HPV is common sexually transmitted infection. Based on the oncogenic potential, low‐risk and high‐risk HPV types were distinguished among approximately 40 HPV genotypes identified within the mucosa of the anogenital tract. Epithelial HBDs act as a potent protein adjuvants promoting cellular and humoral immune responses in viral infections. Unlike alpha‐defensins, HBDs are upregulated in HPV infections. We compared strenght of this response in respect to oncogenic (types 16 and 18) and non‐oncogenic (6 and 11) HPVs (groups I and II, respectively). After normal pregnancies (N = 96) HAEC were isolated from the amnions using trypsinization and divided into three groups (including negative controls; group III), according to the results of the vaginal smear real‐time PCR test for detection of HPV DNA. HAEC stimulated with lipopolysaccharide (1μg/ml) were cultured in vitro for 5 days. HBD‐1, HBD‐2, and HBD‐3 were quantified by ELISA in the culture media samples.
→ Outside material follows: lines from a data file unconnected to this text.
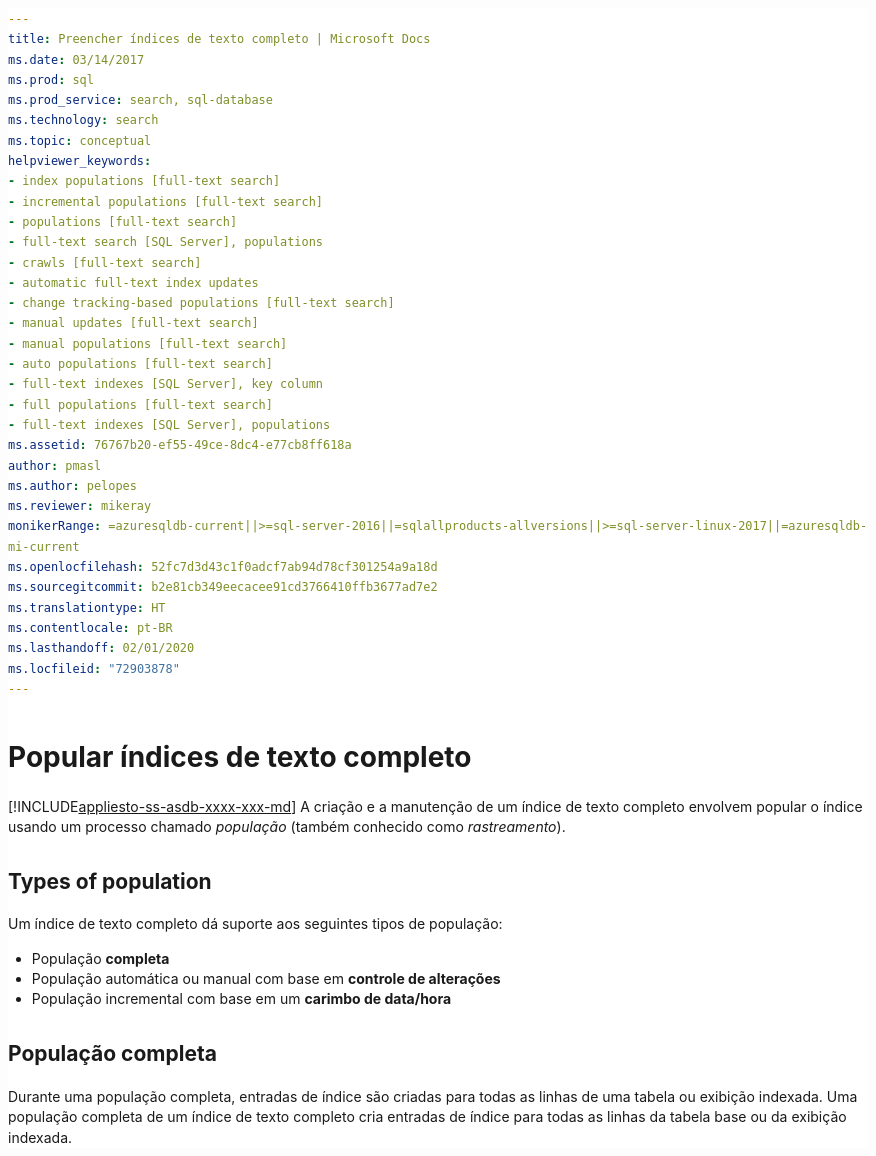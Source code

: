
 ```yaml
---
title: Preencher índices de texto completo | Microsoft Docs
ms.date: 03/14/2017
ms.prod: sql
ms.prod_service: search, sql-database
ms.technology: search
ms.topic: conceptual
helpviewer_keywords:
- index populations [full-text search]
- incremental populations [full-text search]
- populations [full-text search]
- full-text search [SQL Server], populations
- crawls [full-text search]
- automatic full-text index updates
- change tracking-based populations [full-text search]
- manual updates [full-text search]
- manual populations [full-text search]
- auto populations [full-text search]
- full-text indexes [SQL Server], key column
- full populations [full-text search]
- full-text indexes [SQL Server], populations
ms.assetid: 76767b20-ef55-49ce-8dc4-e77cb8ff618a
author: pmasl
ms.author: pelopes
ms.reviewer: mikeray
monikerRange: =azuresqldb-current||>=sql-server-2016||=sqlallproducts-allversions||>=sql-server-linux-2017||=azuresqldb-mi-current
ms.openlocfilehash: 52fc7d3d43c1f0adcf7ab94d78cf301254a9a18d
ms.sourcegitcommit: b2e81cb349eecacee91cd3766410ffb3677ad7e2
ms.translationtype: HT
ms.contentlocale: pt-BR
ms.lasthandoff: 02/01/2020
ms.locfileid: "72903878"
---
```

# <a name="populate-full-text-indexes"></a>Popular índices de texto completo
[!INCLUDE[appliesto-ss-asdb-xxxx-xxx-md](../../includes/appliesto-ss-asdb-xxxx-xxx-md.md)]
  A criação e a manutenção de um índice de texto completo envolvem popular o índice usando um processo chamado *população* (também conhecido como *rastreamento*).  
  
##  <a name="types"></a> Types of population  
Um índice de texto completo dá suporte aos seguintes tipos de população:
-   População **completa**
-   População automática ou manual com base em **controle de alterações**
-   População incremental com base em um **carimbo de data/hora**
  
## <a name="full-population"></a>População completa  
 Durante uma população completa, entradas de índice são criadas para todas as linhas de uma tabela ou exibição indexada. Uma população completa de um índice de texto completo cria entradas de índice para todas as linhas da tabela base ou da exibição indexada.  
  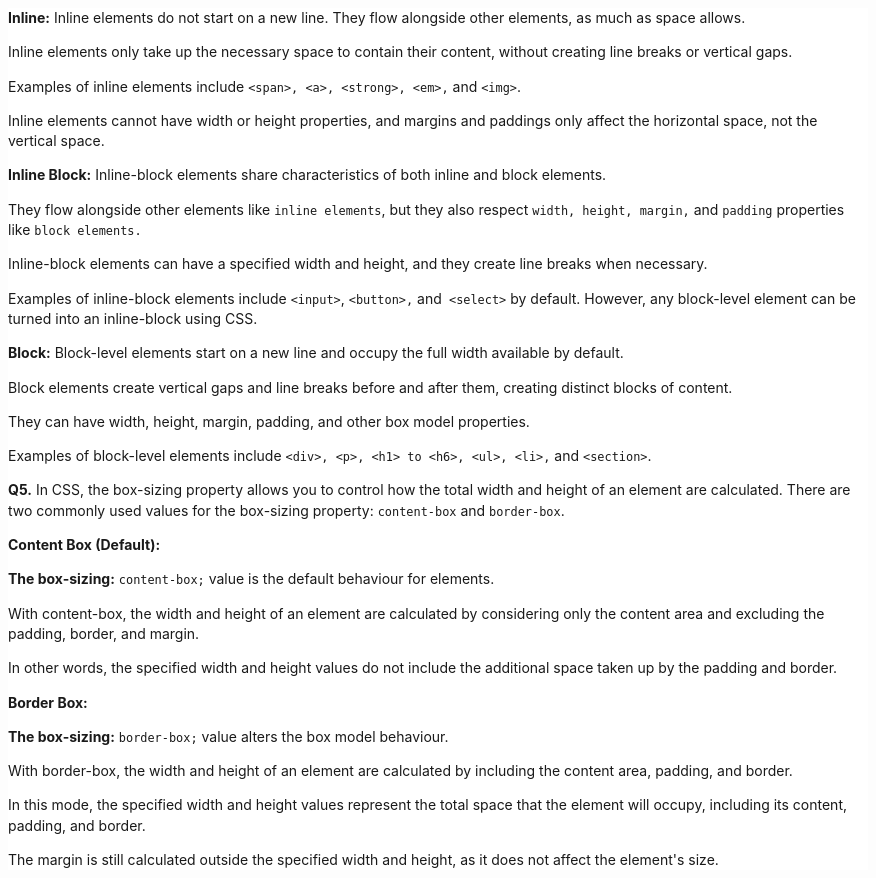**Inline:**
Inline elements do not start on a new line. They flow alongside other elements, as much as space allows.

Inline elements only take up the necessary space to contain their content, without creating line breaks or vertical gaps.

Examples of inline elements include `<span>, <a>, <strong>, <em>,` and `<img>`.

Inline elements cannot have width or height properties, and margins and paddings only affect the horizontal space, not the vertical space.

**Inline Block:**
Inline-block elements share characteristics of both inline and block elements.

They flow alongside other elements like `inline elements`, but they also respect `width, height, margin,` and `padding` properties like `block elements.`

Inline-block elements can have a specified width and height, and they create line breaks when necessary.

Examples of inline-block elements include `<input>`, `<button>,` and` <select>` by default. However, any block-level element can be turned into an inline-block using CSS.

**Block:**
Block-level elements start on a new line and occupy the full width available by default.

Block elements create vertical gaps and line breaks before and after them, creating distinct blocks of content.

They can have width, height, margin, padding, and other box model properties.

Examples of block-level elements include `<div>, <p>, <h1> to <h6>, <ul>, <li>,` and `<section>`.

**Q5.** In CSS, the box-sizing property allows you to control how the total width and height of an element are calculated. There are two commonly used values for the box-sizing property: `content-box` and `border-box`.

**Content Box (Default):**

**The box-sizing:** `content-box;` value is the default behaviour for elements.

With content-box, the width and height of an element are calculated by considering only the content area and excluding the padding, border, and margin.

In other words, the specified width and height values do not include the additional space taken up by the padding and border.

**Border Box:**

**The box-sizing:** `border-box;` value alters the box model behaviour.

With border-box, the width and height of an element are calculated by including the content area, padding, and border.

In this mode, the specified width and height values represent the total space that the element will occupy, including its content, padding, and border.

The margin is still calculated outside the specified width and height, as it does not affect the element's size.
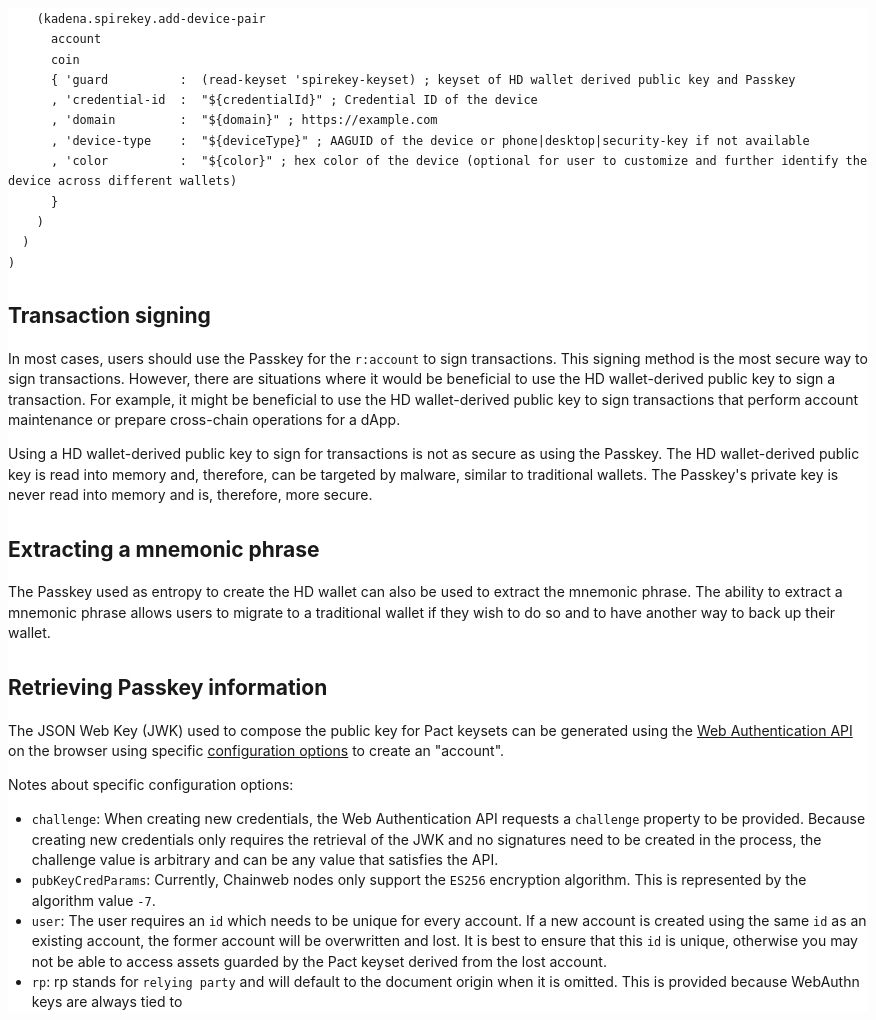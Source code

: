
 ```pact
    (kadena.spirekey.add-device-pair
      account
      coin
      { 'guard          :  (read-keyset 'spirekey-keyset) ; keyset of HD wallet derived public key and Passkey
      , 'credential-id  :  "${credentialId}" ; Credential ID of the device
      , 'domain         :  "${domain}" ; https://example.com
      , 'device-type    :  "${deviceType}" ; AAGUID of the device or phone|desktop|security-key if not available
      , 'color          :  "${color}" ; hex color of the device (optional for user to customize and further identify the device across different wallets)
      }
    )
  )
)
```

## Transaction signing

In most cases, users should use the Passkey for the `r:account` to sign
transactions. This signing method is the most secure way to sign transactions.
However, there are situations where it would be beneficial to use the HD
wallet-derived public key to sign a transaction. For example, it might be
beneficial to use the HD wallet-derived public key to sign transactions that
perform account maintenance or prepare cross-chain operations for a dApp.

Using a HD wallet-derived public key to sign for transactions is not as secure
as using the Passkey. The HD wallet-derived public key is read into memory and,
therefore, can be targeted by malware, similar to traditional wallets. The
Passkey's private key is never read into memory and is, therefore, more secure.

## Extracting a mnemonic phrase

The Passkey used as entropy to create the HD wallet can also be used to extract
the mnemonic phrase. The ability to extract a mnemonic phrase allows users to
migrate to a traditional wallet if they wish to do so and to have another way to
back up their wallet.

## Retrieving Passkey information

The JSON Web Key (JWK) used to compose the public key for Pact keysets can be
generated using the
[Web Authentication API](https://developer.mozilla.org/en-US/docs/Web/API/Web_Authentication_API)
on the browser using specific
[configuration options](https://developer.mozilla.org/en-US/docs/Web/API/CredentialsContainer/create#publickey_object_structure)
to create an "account".

Notes about specific configuration options:

- `challenge`: When creating new credentials, the Web Authentication API
  requests a `challenge` property to be provided. Because creating new
  credentials only requires the retrieval of the JWK and no signatures need to
  be created in the process, the challenge value is arbitrary and can be any
  value that satisfies the API.
- `pubKeyCredParams`: Currently, Chainweb nodes only support the `ES256`
  encryption algorithm. This is represented by the algorithm value `-7`.
- `user`: The user requires an `id` which needs to be unique for every account.
  If a new account is created using the same `id` as an existing account, the
  former account will be overwritten and lost. It is best to ensure that this
  `id` is unique, otherwise you may not be able to access assets guarded by the
  Pact keyset derived from the lost account.
- `rp`: rp stands for `relying party` and will default to the document origin
  when it is omitted. This is provided because WebAuthn keys are always tied to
Observed mean increases for HBDs were 5.7‐, 3.4‐, and 4.6‐fold, compared to the controls. The mean increases in HBDs concentrations were weaker in the oncogenic HPV infection, compared to the non‐oncogenic HPVs, and the differences between group I and II reached statistical significance (p < 0.05) for HBD‐1 and HBD‐3. Thus, HPV‐related HBD overproduction depends on the virus genotype. Subdued response to oncogenic HPVs may be included in their pathomechanism. Grant Funding Source : Supported by WUM grant: 2M2‐W2‐13.